■ Task ■
Those lines of the data that hold the word "ansatz" are to be copied out.

■ Data provided ■
--- --- ---

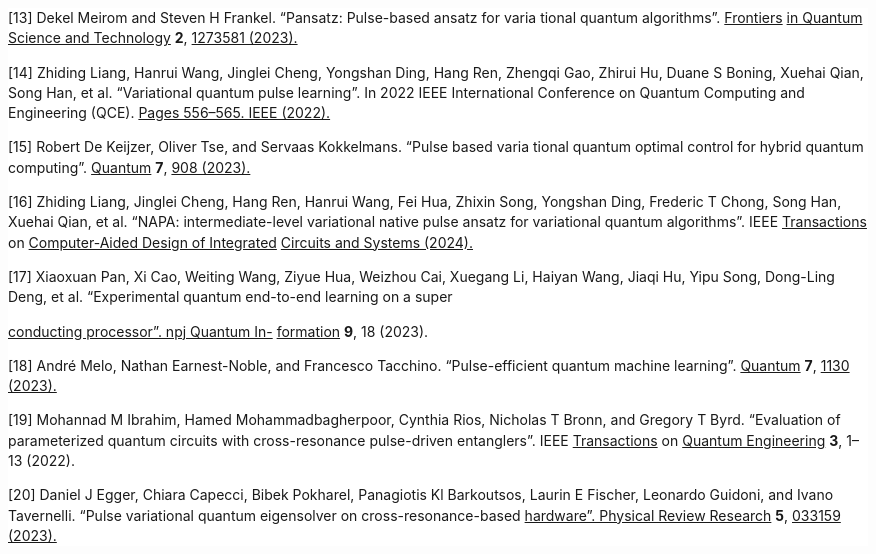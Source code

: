 [13] Dekel Meirom and Steven H Frankel.
“Pansatz: Pulse-based ansatz for varia
tional quantum algorithms”. [Frontiers](https://dx.doi.org/https://doi.org/10.3389/frqst.2023.1273581)
[in Quantum Science and Technology](https://dx.doi.org/https://doi.org/10.3389/frqst.2023.1273581) **2**,
[1273581 (2023).](https://dx.doi.org/https://doi.org/10.3389/frqst.2023.1273581)

[14] Zhiding Liang, Hanrui Wang, Jinglei
Cheng, Yongshan Ding, Hang Ren,
Zhengqi Gao, Zhirui Hu, Duane S Boning, Xuehai Qian, Song Han, et al. “Variational quantum pulse learning”. In 2022
IEEE International Conference on Quantum Computing and Engineering (QCE).
[Pages 556–565. IEEE (2022).](https://dx.doi.org/10.1109/QCE53715.2022.00078)

[15] Robert De Keijzer, Oliver Tse, and Servaas Kokkelmans. “Pulse based varia
tional quantum optimal control for hybrid quantum computing”. [Quantum](https://dx.doi.org/https://doi.org/10.22331/q-2023-01-26-908) **7**,
[908 (2023).](https://dx.doi.org/https://doi.org/10.22331/q-2023-01-26-908)

[16] Zhiding Liang, Jinglei Cheng, Hang
Ren, Hanrui Wang, Fei Hua, Zhixin
Song, Yongshan Ding, Frederic T Chong,
Song Han, Xuehai Qian, et al. “NAPA:
intermediate-level variational native
pulse ansatz for variational quantum
algorithms”. IEEE [Transactions](https://dx.doi.org/10.1109/TCAD.2024.3355277) on
[Computer-Aided Design of Integrated](https://dx.doi.org/10.1109/TCAD.2024.3355277)
[Circuits and Systems (2024).](https://dx.doi.org/10.1109/TCAD.2024.3355277)

[17] Xiaoxuan Pan, Xi Cao, Weiting Wang,
Ziyue Hua, Weizhou Cai, Xuegang Li,
Haiyan Wang, Jiaqi Hu, Yipu Song,
Dong-Ling Deng, et al. “Experimental
quantum end-to-end learning on a super

[conducting processor”. npj Quantum In-](https://dx.doi.org/https://doi.org/10.1038/s41534-023-00685-w)
[formation](https://dx.doi.org/https://doi.org/10.1038/s41534-023-00685-w) **9**, 18 (2023).

[18] André Melo, Nathan Earnest-Noble, and
Francesco Tacchino. “Pulse-efficient quantum machine learning”. [Quantum](https://dx.doi.org/https://doi.org/10.22331/q-2023-10-09-1130) **7**,
[1130 (2023).](https://dx.doi.org/https://doi.org/10.22331/q-2023-10-09-1130)

[19] Mohannad M Ibrahim, Hamed Mohammadbagherpoor, Cynthia Rios,
Nicholas T Bronn, and Gregory T Byrd.
“Evaluation of parameterized quantum
circuits with cross-resonance pulse-driven
entanglers”. IEEE [Transactions](https://dx.doi.org/10.1109/TQE.2022.3231124) on
[Quantum Engineering](https://dx.doi.org/10.1109/TQE.2022.3231124) **3**, 1–13 (2022).

[20] Daniel J Egger, Chiara Capecci, Bibek
Pokharel, Panagiotis Kl Barkoutsos, Laurin E Fischer, Leonardo Guidoni, and
Ivano Tavernelli. “Pulse variational quantum eigensolver on cross-resonance-based
[hardware”. Physical Review Research](https://dx.doi.org/https://doi.org/10.1103/PhysRevResearch.5.033159) **5**,
[033159 (2023).](https://dx.doi.org/https://doi.org/10.1103/PhysRevResearch.5.033159)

--- --- ---

■ Problem solution ■
“Pansatz: Pulse-based ansatz for varia
pulse ansatz for variational quantum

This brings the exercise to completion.